Source information →
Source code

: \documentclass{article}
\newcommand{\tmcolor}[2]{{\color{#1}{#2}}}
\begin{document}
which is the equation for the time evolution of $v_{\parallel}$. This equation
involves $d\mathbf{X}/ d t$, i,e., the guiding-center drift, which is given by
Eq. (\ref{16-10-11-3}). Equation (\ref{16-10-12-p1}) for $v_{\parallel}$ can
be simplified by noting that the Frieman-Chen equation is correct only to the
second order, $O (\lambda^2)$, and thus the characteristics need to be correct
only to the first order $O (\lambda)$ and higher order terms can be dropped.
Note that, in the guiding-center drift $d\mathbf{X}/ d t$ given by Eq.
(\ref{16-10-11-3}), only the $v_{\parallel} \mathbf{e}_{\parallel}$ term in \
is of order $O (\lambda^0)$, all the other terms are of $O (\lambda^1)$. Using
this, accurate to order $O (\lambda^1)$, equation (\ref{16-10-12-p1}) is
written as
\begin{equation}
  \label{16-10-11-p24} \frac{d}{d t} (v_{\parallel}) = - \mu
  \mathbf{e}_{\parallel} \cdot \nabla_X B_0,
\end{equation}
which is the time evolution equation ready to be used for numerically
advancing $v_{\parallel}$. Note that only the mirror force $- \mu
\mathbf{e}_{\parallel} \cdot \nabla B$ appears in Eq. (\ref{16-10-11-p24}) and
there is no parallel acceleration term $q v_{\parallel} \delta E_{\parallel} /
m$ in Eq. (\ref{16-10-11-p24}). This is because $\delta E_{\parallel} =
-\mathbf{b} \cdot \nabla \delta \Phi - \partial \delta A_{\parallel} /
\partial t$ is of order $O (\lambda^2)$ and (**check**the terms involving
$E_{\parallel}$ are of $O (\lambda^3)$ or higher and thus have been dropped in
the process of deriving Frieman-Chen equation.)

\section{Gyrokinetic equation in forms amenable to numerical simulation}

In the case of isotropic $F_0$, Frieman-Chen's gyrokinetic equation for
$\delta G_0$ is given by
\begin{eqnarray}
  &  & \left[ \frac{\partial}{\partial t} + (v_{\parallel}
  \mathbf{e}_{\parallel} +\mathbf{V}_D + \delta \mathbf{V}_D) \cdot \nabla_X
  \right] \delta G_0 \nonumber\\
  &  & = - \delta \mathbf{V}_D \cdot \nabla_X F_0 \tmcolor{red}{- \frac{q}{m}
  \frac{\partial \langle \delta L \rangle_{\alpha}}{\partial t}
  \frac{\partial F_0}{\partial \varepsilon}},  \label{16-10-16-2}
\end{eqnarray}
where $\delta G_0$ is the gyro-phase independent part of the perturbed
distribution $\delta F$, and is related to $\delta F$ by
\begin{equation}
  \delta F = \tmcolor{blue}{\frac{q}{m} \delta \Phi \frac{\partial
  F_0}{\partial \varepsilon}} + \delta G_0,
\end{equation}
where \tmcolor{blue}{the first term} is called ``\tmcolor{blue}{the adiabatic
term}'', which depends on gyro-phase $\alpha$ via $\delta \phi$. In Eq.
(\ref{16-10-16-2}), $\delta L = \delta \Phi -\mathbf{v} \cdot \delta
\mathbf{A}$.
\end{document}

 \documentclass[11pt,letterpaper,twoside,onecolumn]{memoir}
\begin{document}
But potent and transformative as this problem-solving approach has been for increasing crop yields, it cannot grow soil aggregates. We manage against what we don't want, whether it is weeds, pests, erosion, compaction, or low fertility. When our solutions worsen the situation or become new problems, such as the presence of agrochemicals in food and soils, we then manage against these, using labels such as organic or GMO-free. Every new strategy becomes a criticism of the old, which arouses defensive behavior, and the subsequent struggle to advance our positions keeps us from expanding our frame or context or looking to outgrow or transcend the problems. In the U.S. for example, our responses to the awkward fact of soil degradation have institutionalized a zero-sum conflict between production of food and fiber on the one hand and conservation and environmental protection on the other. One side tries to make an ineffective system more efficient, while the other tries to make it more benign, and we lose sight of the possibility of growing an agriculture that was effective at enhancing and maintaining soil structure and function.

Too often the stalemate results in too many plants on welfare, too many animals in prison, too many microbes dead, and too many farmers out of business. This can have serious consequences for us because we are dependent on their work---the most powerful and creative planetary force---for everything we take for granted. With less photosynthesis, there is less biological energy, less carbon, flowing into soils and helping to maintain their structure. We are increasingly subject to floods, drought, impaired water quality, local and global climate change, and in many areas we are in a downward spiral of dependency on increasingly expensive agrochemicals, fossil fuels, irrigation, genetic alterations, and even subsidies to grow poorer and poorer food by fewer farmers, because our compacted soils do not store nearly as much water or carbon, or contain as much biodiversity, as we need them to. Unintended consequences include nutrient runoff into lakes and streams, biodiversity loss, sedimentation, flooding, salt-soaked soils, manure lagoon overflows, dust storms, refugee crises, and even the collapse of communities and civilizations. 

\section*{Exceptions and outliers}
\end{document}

Exercise aim →
Work through the records line by line and tally those with the word "varepsilon". Report only the total.

Output for this task →
2